An identical copy of all the entries is the required result.

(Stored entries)
********************

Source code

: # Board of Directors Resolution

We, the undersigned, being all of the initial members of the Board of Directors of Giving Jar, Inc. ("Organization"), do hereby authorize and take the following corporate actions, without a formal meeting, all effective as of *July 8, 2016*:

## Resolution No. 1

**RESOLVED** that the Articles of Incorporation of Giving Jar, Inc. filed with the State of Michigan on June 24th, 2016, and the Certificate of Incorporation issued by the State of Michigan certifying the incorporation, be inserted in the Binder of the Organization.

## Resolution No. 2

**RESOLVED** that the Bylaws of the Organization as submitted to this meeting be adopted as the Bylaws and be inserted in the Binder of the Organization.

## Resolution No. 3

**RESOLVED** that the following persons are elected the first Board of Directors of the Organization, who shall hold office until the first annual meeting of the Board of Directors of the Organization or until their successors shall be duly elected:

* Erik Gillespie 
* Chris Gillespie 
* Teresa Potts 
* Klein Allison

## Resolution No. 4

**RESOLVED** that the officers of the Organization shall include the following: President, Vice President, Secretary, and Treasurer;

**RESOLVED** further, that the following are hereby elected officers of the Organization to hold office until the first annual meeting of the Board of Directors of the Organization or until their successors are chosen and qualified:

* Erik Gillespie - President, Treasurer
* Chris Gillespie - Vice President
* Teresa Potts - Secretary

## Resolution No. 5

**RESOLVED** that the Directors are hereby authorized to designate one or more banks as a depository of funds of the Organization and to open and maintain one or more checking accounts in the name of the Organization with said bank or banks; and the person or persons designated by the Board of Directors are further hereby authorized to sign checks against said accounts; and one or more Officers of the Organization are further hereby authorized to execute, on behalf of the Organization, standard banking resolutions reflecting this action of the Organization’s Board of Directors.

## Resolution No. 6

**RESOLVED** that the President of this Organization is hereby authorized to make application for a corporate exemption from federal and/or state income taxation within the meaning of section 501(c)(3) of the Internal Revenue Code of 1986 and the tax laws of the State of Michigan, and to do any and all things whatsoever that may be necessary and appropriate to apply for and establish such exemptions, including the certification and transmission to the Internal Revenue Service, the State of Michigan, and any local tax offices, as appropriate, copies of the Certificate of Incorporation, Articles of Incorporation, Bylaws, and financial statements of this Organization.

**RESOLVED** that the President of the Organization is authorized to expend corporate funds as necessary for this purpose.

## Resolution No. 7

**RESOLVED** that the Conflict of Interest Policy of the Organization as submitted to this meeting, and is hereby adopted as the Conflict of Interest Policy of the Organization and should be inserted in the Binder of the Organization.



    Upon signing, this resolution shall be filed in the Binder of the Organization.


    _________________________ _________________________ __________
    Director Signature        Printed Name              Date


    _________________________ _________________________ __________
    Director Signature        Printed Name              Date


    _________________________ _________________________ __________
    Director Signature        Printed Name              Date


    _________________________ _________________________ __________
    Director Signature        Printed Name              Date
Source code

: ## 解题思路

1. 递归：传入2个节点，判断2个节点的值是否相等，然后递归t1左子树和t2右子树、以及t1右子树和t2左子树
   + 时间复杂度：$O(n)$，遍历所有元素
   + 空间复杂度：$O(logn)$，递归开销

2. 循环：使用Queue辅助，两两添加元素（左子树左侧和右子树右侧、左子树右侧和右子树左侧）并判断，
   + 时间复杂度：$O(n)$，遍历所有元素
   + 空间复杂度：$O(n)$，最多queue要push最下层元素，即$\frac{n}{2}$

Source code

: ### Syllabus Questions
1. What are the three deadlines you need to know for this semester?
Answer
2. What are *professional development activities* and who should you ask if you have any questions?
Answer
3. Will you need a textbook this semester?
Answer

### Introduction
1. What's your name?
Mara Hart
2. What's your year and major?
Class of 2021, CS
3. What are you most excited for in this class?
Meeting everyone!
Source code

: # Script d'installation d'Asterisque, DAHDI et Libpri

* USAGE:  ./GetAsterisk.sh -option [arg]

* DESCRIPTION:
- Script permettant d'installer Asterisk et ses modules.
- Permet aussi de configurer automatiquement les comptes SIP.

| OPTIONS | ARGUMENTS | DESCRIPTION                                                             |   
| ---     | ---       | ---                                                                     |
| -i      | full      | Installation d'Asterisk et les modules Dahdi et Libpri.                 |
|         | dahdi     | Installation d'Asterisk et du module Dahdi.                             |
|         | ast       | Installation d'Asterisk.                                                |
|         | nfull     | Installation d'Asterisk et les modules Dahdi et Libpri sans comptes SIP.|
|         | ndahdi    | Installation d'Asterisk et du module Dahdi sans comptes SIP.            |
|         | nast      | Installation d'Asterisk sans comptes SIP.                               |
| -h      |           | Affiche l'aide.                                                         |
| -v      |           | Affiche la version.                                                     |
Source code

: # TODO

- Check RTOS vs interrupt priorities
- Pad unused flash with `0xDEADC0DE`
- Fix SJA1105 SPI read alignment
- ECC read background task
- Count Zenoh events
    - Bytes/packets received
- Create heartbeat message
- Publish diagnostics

********************

TASK ANSWER:
Source code

: # Board of Directors Resolution

We, the undersigned, being all of the initial members of the Board of Directors of Giving Jar, Inc. ("Organization"), do hereby authorize and take the following corporate actions, without a formal meeting, all effective as of *July 8, 2016*:

## Resolution No. 1

**RESOLVED** that the Articles of Incorporation of Giving Jar, Inc. filed with the State of Michigan on June 24th, 2016, and the Certificate of Incorporation issued by the State of Michigan certifying the incorporation, be inserted in the Binder of the Organization.

## Resolution No. 2

**RESOLVED** that the Bylaws of the Organization as submitted to this meeting be adopted as the Bylaws and be inserted in the Binder of the Organization.

## Resolution No. 3

**RESOLVED** that the following persons are elected the first Board of Directors of the Organization, who shall hold office until the first annual meeting of the Board of Directors of the Organization or until their successors shall be duly elected:

* Erik Gillespie 
* Chris Gillespie 
* Teresa Potts 
* Klein Allison

## Resolution No. 4

**RESOLVED** that the officers of the Organization shall include the following: President, Vice President, Secretary, and Treasurer;

**RESOLVED** further, that the following are hereby elected officers of the Organization to hold office until the first annual meeting of the Board of Directors of the Organization or until their successors are chosen and qualified:

* Erik Gillespie - President, Treasurer
* Chris Gillespie - Vice President
* Teresa Potts - Secretary

## Resolution No. 5

**RESOLVED** that the Directors are hereby authorized to designate one or more banks as a depository of funds of the Organization and to open and maintain one or more checking accounts in the name of the Organization with said bank or banks; and the person or persons designated by the Board of Directors are further hereby authorized to sign checks against said accounts; and one or more Officers of the Organization are further hereby authorized to execute, on behalf of the Organization, standard banking resolutions reflecting this action of the Organization’s Board of Directors.

## Resolution No. 6

**RESOLVED** that the President of this Organization is hereby authorized to make application for a corporate exemption from federal and/or state income taxation within the meaning of section 501(c)(3) of the Internal Revenue Code of 1986 and the tax laws of the State of Michigan, and to do any and all things whatsoever that may be necessary and appropriate to apply for and establish such exemptions, including the certification and transmission to the Internal Revenue Service, the State of Michigan, and any local tax offices, as appropriate, copies of the Certificate of Incorporation, Articles of Incorporation, Bylaws, and financial statements of this Organization.

**RESOLVED** that the President of the Organization is authorized to expend corporate funds as necessary for this purpose.

## Resolution No. 7

**RESOLVED** that the Conflict of Interest Policy of the Organization as submitted to this meeting, and is hereby adopted as the Conflict of Interest Policy of the Organization and should be inserted in the Binder of the Organization.



    Upon signing, this resolution shall be filed in the Binder of the Organization.


    _________________________ _________________________ __________
    Director Signature        Printed Name              Date


    _________________________ _________________________ __________
    Director Signature        Printed Name              Date


    _________________________ _________________________ __________
    Director Signature        Printed Name              Date


    _________________________ _________________________ __________
    Director Signature        Printed Name              Date
Source code

: ## 解题思路

1. 递归：传入2个节点，判断2个节点的值是否相等，然后递归t1左子树和t2右子树、以及t1右子树和t2左子树
   + 时间复杂度：$O(n)$，遍历所有元素
   + 空间复杂度：$O(logn)$，递归开销

2. 循环：使用Queue辅助，两两添加元素（左子树左侧和右子树右侧、左子树右侧和右子树左侧）并判断，
   + 时间复杂度：$O(n)$，遍历所有元素
   + 空间复杂度：$O(n)$，最多queue要push最下层元素，即$\frac{n}{2}$

Source code

: ### Syllabus Questions
1. What are the three deadlines you need to know for this semester?
Answer
2. What are *professional development activities* and who should you ask if you have any questions?
Answer
3. Will you need a textbook this semester?
Answer

### Introduction
1. What's your name?
Mara Hart
2. What's your year and major?
Class of 2021, CS
3. What are you most excited for in this class?
Meeting everyone!
Source code

: # Script d'installation d'Asterisque, DAHDI et Libpri

* USAGE:  ./GetAsterisk.sh -option [arg]

* DESCRIPTION:
- Script permettant d'installer Asterisk et ses modules.
- Permet aussi de configurer automatiquement les comptes SIP.

| OPTIONS | ARGUMENTS | DESCRIPTION                                                             |   
| ---     | ---       | ---                                                                     |
| -i      | full      | Installation d'Asterisk et les modules Dahdi et Libpri.                 |
|         | dahdi     | Installation d'Asterisk et du module Dahdi.                             |
|         | ast       | Installation d'Asterisk.                                                |
|         | nfull     | Installation d'Asterisk et les modules Dahdi et Libpri sans comptes SIP.|
|         | ndahdi    | Installation d'Asterisk et du module Dahdi sans comptes SIP.            |
|         | nast      | Installation d'Asterisk sans comptes SIP.                               |
| -h      |           | Affiche l'aide.                                                         |
| -v      |           | Affiche la version.                                                     |
Source code

: # TODO

- Check RTOS vs interrupt priorities
- Pad unused flash with `0xDEADC0DE`
- Fix SJA1105 SPI read alignment
- ECC read background task
- Count Zenoh events
    - Bytes/packets received
- Create heartbeat message
- Publish diagnostics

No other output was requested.